**Saved entries**
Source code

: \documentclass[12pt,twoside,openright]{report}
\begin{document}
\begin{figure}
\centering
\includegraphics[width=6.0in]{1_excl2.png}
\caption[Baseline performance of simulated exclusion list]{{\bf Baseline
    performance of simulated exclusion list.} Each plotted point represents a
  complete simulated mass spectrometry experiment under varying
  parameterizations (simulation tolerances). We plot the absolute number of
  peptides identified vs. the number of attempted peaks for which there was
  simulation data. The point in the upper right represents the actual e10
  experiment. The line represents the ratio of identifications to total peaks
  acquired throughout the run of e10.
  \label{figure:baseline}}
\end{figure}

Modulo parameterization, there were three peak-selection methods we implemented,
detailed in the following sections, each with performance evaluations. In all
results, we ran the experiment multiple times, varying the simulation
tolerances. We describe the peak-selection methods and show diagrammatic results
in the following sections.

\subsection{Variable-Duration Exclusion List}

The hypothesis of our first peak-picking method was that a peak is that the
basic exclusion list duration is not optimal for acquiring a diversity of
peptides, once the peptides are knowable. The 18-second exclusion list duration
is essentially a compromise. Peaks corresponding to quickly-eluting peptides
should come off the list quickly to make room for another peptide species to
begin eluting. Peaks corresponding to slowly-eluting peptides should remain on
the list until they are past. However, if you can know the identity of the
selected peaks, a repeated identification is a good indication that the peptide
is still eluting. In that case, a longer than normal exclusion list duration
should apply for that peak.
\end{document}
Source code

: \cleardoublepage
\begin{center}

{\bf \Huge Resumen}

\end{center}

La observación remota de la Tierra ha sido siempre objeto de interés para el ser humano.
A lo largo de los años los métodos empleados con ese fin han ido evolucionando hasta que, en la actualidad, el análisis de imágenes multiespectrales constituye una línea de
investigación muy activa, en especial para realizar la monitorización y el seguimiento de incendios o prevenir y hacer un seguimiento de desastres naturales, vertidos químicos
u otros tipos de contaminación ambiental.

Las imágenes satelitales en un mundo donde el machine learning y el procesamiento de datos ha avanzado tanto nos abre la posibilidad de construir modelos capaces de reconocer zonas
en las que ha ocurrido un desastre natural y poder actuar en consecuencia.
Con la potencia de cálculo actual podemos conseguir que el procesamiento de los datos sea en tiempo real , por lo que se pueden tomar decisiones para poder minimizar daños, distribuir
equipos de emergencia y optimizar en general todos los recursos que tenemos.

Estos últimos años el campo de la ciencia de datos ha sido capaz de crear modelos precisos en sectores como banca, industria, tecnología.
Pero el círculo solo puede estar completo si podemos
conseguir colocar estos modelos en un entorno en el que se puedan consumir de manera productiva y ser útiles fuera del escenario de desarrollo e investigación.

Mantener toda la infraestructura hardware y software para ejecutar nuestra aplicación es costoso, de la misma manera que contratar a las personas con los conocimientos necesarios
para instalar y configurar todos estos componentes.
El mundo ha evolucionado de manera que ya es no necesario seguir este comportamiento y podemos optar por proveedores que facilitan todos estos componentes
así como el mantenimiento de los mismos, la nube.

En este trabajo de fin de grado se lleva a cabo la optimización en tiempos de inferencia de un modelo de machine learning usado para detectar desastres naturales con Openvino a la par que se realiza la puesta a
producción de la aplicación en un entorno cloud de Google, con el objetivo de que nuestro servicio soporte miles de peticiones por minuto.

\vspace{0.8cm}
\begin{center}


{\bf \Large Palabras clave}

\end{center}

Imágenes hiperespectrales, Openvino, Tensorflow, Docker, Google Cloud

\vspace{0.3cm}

**WHAT YOU ARE ASKED TO DO**
Line count for the word "Openvino": please state how many lines of the records above contain it, and nothing else.

**SOLUTION TO THE EXERCISE**
2